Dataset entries
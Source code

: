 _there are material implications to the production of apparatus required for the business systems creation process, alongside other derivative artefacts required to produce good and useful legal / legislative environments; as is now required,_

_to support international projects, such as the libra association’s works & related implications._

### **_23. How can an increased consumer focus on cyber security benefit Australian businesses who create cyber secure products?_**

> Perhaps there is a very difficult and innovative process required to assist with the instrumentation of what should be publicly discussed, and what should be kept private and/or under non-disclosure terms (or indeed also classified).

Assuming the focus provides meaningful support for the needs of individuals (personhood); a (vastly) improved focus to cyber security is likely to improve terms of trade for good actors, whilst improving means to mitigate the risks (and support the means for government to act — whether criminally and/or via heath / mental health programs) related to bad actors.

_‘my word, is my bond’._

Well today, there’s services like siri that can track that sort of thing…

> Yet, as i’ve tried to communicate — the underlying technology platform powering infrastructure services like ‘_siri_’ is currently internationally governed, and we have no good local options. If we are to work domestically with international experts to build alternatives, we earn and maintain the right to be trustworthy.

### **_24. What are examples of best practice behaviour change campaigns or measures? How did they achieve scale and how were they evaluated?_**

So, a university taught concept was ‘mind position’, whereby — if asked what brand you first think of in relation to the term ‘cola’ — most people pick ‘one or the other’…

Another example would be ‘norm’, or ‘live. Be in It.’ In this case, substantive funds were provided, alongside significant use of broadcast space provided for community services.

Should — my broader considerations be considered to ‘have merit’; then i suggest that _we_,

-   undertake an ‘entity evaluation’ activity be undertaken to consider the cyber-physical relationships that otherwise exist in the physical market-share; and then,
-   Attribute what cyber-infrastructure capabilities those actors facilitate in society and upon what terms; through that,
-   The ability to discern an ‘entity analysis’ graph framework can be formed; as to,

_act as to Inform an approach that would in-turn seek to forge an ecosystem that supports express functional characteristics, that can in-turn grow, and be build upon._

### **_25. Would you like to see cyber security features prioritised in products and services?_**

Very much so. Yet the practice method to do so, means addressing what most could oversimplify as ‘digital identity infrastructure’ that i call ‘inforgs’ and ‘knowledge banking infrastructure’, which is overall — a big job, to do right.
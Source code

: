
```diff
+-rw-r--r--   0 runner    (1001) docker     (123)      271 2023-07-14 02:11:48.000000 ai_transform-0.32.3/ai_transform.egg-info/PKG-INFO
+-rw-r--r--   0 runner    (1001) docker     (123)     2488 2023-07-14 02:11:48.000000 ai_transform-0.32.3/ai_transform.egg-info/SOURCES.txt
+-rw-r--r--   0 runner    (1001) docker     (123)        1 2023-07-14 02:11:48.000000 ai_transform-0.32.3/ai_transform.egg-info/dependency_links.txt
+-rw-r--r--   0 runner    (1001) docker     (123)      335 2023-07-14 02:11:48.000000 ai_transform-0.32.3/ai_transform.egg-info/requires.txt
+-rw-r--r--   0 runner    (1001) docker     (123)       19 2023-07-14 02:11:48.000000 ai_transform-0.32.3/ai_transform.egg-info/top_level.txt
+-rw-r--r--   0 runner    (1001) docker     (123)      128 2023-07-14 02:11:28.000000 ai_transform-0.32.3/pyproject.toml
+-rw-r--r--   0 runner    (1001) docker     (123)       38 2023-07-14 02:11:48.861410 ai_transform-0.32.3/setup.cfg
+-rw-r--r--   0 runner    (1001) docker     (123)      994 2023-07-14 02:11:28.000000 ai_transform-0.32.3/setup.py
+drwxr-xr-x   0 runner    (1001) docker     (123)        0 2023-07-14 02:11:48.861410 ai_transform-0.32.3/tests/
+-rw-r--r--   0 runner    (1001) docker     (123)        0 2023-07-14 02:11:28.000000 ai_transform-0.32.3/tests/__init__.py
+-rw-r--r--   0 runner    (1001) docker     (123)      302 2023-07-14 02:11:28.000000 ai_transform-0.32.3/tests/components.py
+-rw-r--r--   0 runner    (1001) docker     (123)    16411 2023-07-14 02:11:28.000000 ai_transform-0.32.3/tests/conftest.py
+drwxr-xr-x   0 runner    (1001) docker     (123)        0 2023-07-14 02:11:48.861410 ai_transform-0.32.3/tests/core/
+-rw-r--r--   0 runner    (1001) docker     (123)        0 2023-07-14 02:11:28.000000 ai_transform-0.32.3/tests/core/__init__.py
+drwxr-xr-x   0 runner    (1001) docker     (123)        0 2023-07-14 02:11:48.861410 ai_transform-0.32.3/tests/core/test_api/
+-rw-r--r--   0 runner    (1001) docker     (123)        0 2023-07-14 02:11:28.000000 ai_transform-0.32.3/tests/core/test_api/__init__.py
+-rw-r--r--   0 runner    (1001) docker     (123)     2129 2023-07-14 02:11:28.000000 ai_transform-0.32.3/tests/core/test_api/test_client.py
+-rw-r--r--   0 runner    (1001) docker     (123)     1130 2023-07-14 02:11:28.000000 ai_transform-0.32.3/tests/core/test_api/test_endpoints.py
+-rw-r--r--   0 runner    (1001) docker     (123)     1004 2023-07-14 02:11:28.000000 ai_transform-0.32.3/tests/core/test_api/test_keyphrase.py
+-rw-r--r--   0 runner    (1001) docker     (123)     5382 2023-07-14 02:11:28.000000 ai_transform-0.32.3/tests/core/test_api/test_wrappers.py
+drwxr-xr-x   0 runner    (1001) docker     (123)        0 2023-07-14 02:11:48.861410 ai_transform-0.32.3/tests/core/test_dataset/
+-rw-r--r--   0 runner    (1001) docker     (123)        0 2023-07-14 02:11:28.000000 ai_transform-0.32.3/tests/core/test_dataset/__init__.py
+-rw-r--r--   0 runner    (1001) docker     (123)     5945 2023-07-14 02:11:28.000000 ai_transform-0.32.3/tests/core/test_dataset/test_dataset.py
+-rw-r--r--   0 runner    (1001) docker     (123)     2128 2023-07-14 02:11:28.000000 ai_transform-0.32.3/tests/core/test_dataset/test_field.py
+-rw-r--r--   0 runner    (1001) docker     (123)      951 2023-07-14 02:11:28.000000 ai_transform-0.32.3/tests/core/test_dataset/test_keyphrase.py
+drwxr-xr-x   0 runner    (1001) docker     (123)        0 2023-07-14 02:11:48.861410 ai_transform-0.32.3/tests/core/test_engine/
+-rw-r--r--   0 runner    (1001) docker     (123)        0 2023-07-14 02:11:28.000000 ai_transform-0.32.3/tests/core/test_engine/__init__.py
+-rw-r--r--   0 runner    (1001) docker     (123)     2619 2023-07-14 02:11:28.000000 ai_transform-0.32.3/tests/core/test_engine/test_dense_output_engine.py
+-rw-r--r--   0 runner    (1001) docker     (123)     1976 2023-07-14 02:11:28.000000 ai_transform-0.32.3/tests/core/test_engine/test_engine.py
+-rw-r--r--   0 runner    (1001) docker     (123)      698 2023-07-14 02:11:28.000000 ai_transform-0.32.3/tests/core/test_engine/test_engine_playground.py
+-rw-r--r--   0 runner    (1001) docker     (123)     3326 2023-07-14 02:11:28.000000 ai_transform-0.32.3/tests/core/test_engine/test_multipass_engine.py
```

(WHAT TO WORK ON):
Reproduce the records exactly as they appear.

(OUTPUT OF THE EXERCISE):
Source code

: _there are material implications to the production of apparatus required for the business systems creation process, alongside other derivative artefacts required to produce good and useful legal / legislative environments; as is now required,_

_to support international projects, such as the libra association’s works & related implications._

### **_23. How can an increased consumer focus on cyber security benefit Australian businesses who create cyber secure products?_**

> Perhaps there is a very difficult and innovative process required to assist with the instrumentation of what should be publicly discussed, and what should be kept private and/or under non-disclosure terms (or indeed also classified).

Assuming the focus provides meaningful support for the needs of individuals (personhood); a (vastly) improved focus to cyber security is likely to improve terms of trade for good actors, whilst improving means to mitigate the risks (and support the means for government to act — whether criminally and/or via heath / mental health programs) related to bad actors.

_‘my word, is my bond’._

Well today, there’s services like siri that can track that sort of thing…

> Yet, as i’ve tried to communicate — the underlying technology platform powering infrastructure services like ‘_siri_’ is currently internationally governed, and we have no good local options. If we are to work domestically with international experts to build alternatives, we earn and maintain the right to be trustworthy.

### **_24. What are examples of best practice behaviour change campaigns or measures? How did they achieve scale and how were they evaluated?_**

So, a university taught concept was ‘mind position’, whereby — if asked what brand you first think of in relation to the term ‘cola’ — most people pick ‘one or the other’…

Another example would be ‘norm’, or ‘live. Be in It.’ In this case, substantive funds were provided, alongside significant use of broadcast space provided for community services.

Should — my broader considerations be considered to ‘have merit’; then i suggest that _we_,

-   undertake an ‘entity evaluation’ activity be undertaken to consider the cyber-physical relationships that otherwise exist in the physical market-share; and then,
-   Attribute what cyber-infrastructure capabilities those actors facilitate in society and upon what terms; through that,
-   The ability to discern an ‘entity analysis’ graph framework can be formed; as to,

_act as to Inform an approach that would in-turn seek to forge an ecosystem that supports express functional characteristics, that can in-turn grow, and be build upon._

### **_25. Would you like to see cyber security features prioritised in products and services?_**

Very much so. Yet the practice method to do so, means addressing what most could oversimplify as ‘digital identity infrastructure’ that i call ‘inforgs’ and ‘knowledge banking infrastructure’, which is overall — a big job, to do right.
Source code

:
```diff
+-rw-r--r--   0 runner    (1001) docker     (123)      271 2023-07-14 02:11:48.000000 ai_transform-0.32.3/ai_transform.egg-info/PKG-INFO
+-rw-r--r--   0 runner    (1001) docker     (123)     2488 2023-07-14 02:11:48.000000 ai_transform-0.32.3/ai_transform.egg-info/SOURCES.txt
+-rw-r--r--   0 runner    (1001) docker     (123)        1 2023-07-14 02:11:48.000000 ai_transform-0.32.3/ai_transform.egg-info/dependency_links.txt
+-rw-r--r--   0 runner    (1001) docker     (123)      335 2023-07-14 02:11:48.000000 ai_transform-0.32.3/ai_transform.egg-info/requires.txt
+-rw-r--r--   0 runner    (1001) docker     (123)       19 2023-07-14 02:11:48.000000 ai_transform-0.32.3/ai_transform.egg-info/top_level.txt
+-rw-r--r--   0 runner    (1001) docker     (123)      128 2023-07-14 02:11:28.000000 ai_transform-0.32.3/pyproject.toml
+-rw-r--r--   0 runner    (1001) docker     (123)       38 2023-07-14 02:11:48.861410 ai_transform-0.32.3/setup.cfg
+-rw-r--r--   0 runner    (1001) docker     (123)      994 2023-07-14 02:11:28.000000 ai_transform-0.32.3/setup.py
+drwxr-xr-x   0 runner    (1001) docker     (123)        0 2023-07-14 02:11:48.861410 ai_transform-0.32.3/tests/
+-rw-r--r--   0 runner    (1001) docker     (123)        0 2023-07-14 02:11:28.000000 ai_transform-0.32.3/tests/__init__.py
+-rw-r--r--   0 runner    (1001) docker     (123)      302 2023-07-14 02:11:28.000000 ai_transform-0.32.3/tests/components.py
+-rw-r--r--   0 runner    (1001) docker     (123)    16411 2023-07-14 02:11:28.000000 ai_transform-0.32.3/tests/conftest.py
+drwxr-xr-x   0 runner    (1001) docker     (123)        0 2023-07-14 02:11:48.861410 ai_transform-0.32.3/tests/core/
+-rw-r--r--   0 runner    (1001) docker     (123)        0 2023-07-14 02:11:28.000000 ai_transform-0.32.3/tests/core/__init__.py
+drwxr-xr-x   0 runner    (1001) docker     (123)        0 2023-07-14 02:11:48.861410 ai_transform-0.32.3/tests/core/test_api/
+-rw-r--r--   0 runner    (1001) docker     (123)        0 2023-07-14 02:11:28.000000 ai_transform-0.32.3/tests/core/test_api/__init__.py
+-rw-r--r--   0 runner    (1001) docker     (123)     2129 2023-07-14 02:11:28.000000 ai_transform-0.32.3/tests/core/test_api/test_client.py
+-rw-r--r--   0 runner    (1001) docker     (123)     1130 2023-07-14 02:11:28.000000 ai_transform-0.32.3/tests/core/test_api/test_endpoints.py
+-rw-r--r--   0 runner    (1001) docker     (123)     1004 2023-07-14 02:11:28.000000 ai_transform-0.32.3/tests/core/test_api/test_keyphrase.py
+-rw-r--r--   0 runner    (1001) docker     (123)     5382 2023-07-14 02:11:28.000000 ai_transform-0.32.3/tests/core/test_api/test_wrappers.py
+drwxr-xr-x   0 runner    (1001) docker     (123)        0 2023-07-14 02:11:48.861410 ai_transform-0.32.3/tests/core/test_dataset/
+-rw-r--r--   0 runner    (1001) docker     (123)        0 2023-07-14 02:11:28.000000 ai_transform-0.32.3/tests/core/test_dataset/__init__.py
+-rw-r--r--   0 runner    (1001) docker     (123)     5945 2023-07-14 02:11:28.000000 ai_transform-0.32.3/tests/core/test_dataset/test_dataset.py
+-rw-r--r--   0 runner    (1001) docker     (123)     2128 2023-07-14 02:11:28.000000 ai_transform-0.32.3/tests/core/test_dataset/test_field.py
+-rw-r--r--   0 runner    (1001) docker     (123)      951 2023-07-14 02:11:28.000000 ai_transform-0.32.3/tests/core/test_dataset/test_keyphrase.py
+drwxr-xr-x   0 runner    (1001) docker     (123)        0 2023-07-14 02:11:48.861410 ai_transform-0.32.3/tests/core/test_engine/
+-rw-r--r--   0 runner    (1001) docker     (123)        0 2023-07-14 02:11:28.000000 ai_transform-0.32.3/tests/core/test_engine/__init__.py
+-rw-r--r--   0 runner    (1001) docker     (123)     2619 2023-07-14 02:11:28.000000 ai_transform-0.32.3/tests/core/test_engine/test_dense_output_engine.py
+-rw-r--r--   0 runner    (1001) docker     (123)     1976 2023-07-14 02:11:28.000000 ai_transform-0.32.3/tests/core/test_engine/test_engine.py
+-rw-r--r--   0 runner    (1001) docker     (123)      698 2023-07-14 02:11:28.000000 ai_transform-0.32.3/tests/core/test_engine/test_engine_playground.py
+-rw-r--r--   0 runner    (1001) docker     (123)     3326 2023-07-14 02:11:28.000000 ai_transform-0.32.3/tests/core/test_engine/test_multipass_engine.py
```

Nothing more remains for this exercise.